Eles eram alunos de primeiro grau, alguns sem idade para usar calças compridas, mas foi a sua revolta que colocou a África do Sul no caminho da libertação. Milhares deles saíram das salas de aula para inundar as ruas de Soweto, no sudoeste de Johannesburgo, num desafio ao apartheid cuja data está gravada na história do país - 16 de junho de 1976.

Três décadas mais tarde, a África do Sul celebrou ontem o levante como o ponto de virada em que os negros tomaram a iniciativa no gueto de Soweto. Cerimônias homenagearam os estudantes como heróis que assentaram os alicerces da liberdade ao iniciarem uma luta que culminou em eleições democráticas em 1994.

O presidente sul-africano, Thabo Mbeki, seguido por uma multidão, realizou uma marcha que partiu da escola Morris Isaacson, lugar emblemático da revolta, para terminar no memorial Hector Peterson, um jovem de 12 anos que foi a primeira vítima do levante e cuja foto - sendo carregado por um companheiro - deu a volta ao mundo e desencadeou uma mobilização mundial sem precedentes contra o regime racista sul-africano. Os jovens estudantes decidiram sair às ruas furiosos por serem obrigados a aprender o africânder (a língua falada pelos colonizadores brancos). A polícia, enfrentando seu mais audacioso desafio em anos, ficou nervosa e abriu fogo, matando pelo menos 23 jovens . As mortes provocaram uma revolta que se espalhou para outros municípios. Os distúrbios violentos nos meses seguintes radicalizaram uma geração e anunciaram o recuo do apartheid. O governo disse que 95 pessoas foram mortas na onda de violência, mas estimativas não oficiais indicam que foram mais de 500.

A retórica e a pompa das celebrações, porém, mascararam uma nova luta que está dividindo antigos colegas de classe de um modo que poucos imaginaram naqueles anos quando eles estavam ombro a ombro contra cães, balas e bombas de gás lacrimogêneo.

Alguns saíram do tumulto ricos e bem-sucedidos, exemplos de uma nova nação em que os negros têm a oportunidade de progredir. Outros saíram empobrecidos e amargurados, membros de uma subclasse que se sente abandonada. O desemprego, oficialmente em 26,7%, está, na realidade, mais perto de 40%, uma das taxas mais elevadas do mundo.

A África do Sul é hoje uma das sociedades mais desiguais do mundo. Uma classe média negra cada vez mais confiante alimenta um boom de consumo enquanto milhões permanecem num lodaçal de desemprego e condições de vida estarrecedoras.

Dois antigos escolares rebeldes, Oupa Moloto e Robert Zondo, ilustram a divisão.
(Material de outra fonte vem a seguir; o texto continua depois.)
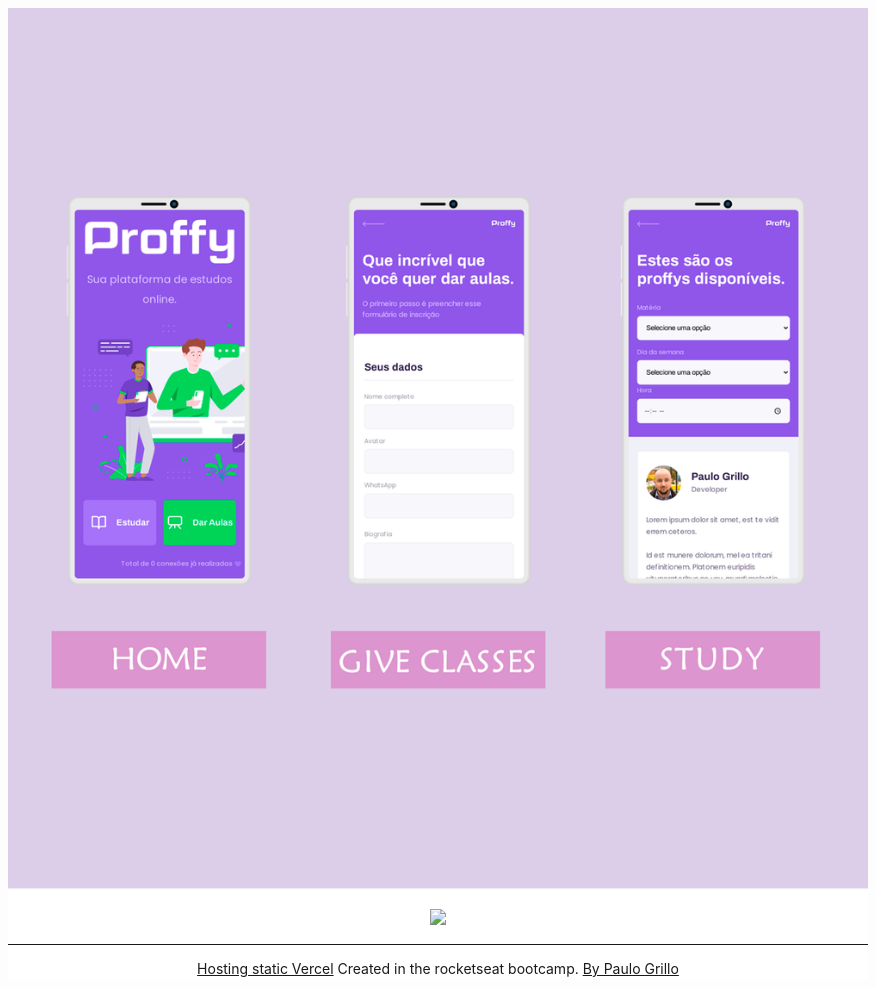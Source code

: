   <img src="/src/assets/images/portfolio/responsive-finality.png" width="100%" height="100%">
<p>


<p align="center">
  <img src="/src/assets/images/portfolio/responsive-finality.png width="100%" height="100%">
<p>


-------------------------------------------------------
<p align="center">
<a href=" https://proffy-rouge.vercel.app/">Hosting static Vercel</a>
Created in the rocketseat bootcamp.
<a href="http://paulogrillo.com.br/">By Paulo Grillo</a>
<p>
Ambos atuam no memorial Hector Peterson. Dentro do edifício, Moloto, de 50 anos, um empresário bem-sucedido e membro do partido governante, Congresso Nacional Africano (CNA), tem um escritório onde ajuda a coordenar eventos comemorativos. Em 1976, ele foi um dos líderes estudantis. Moloto entrou no movimento guerrilheiro clandestino do CNA, mas foi apanhado e preso por dois anos. Depois de solto, retomou as atividades clandestinas enquanto trabalhava como motorista de táxi - um degrau da escada econômica que o deixou bem posicionado quando Nelson Mandela foi eleito presidente em 1994. Sua experiência reflete a de uma nova classe média negra que está crescendo 50% a cada ano, segundo uma pesquisa da Universidade de Cidade do Cabo.

No frio de inverno do lado de fora do memorial, apregoando quinquilharias na calçada, está Zondo, de 38 anos, outro ex-rebelde estudantil. Ele completou a educação secundária mas a agitação política o impediu de obter uma graduação em administração. Pai solteiro, sua renda é suplementada por um auxílio mensal de 15 libras (cerca de U$ 28) do governo. "Meu garoto poderá se beneficiar da liberdade que conquistamos, mas não eu. Hoje eu não comi. Os visitantes deste lugar acham que os negros agora são livres - eles não compreendem que a luta econômica continua."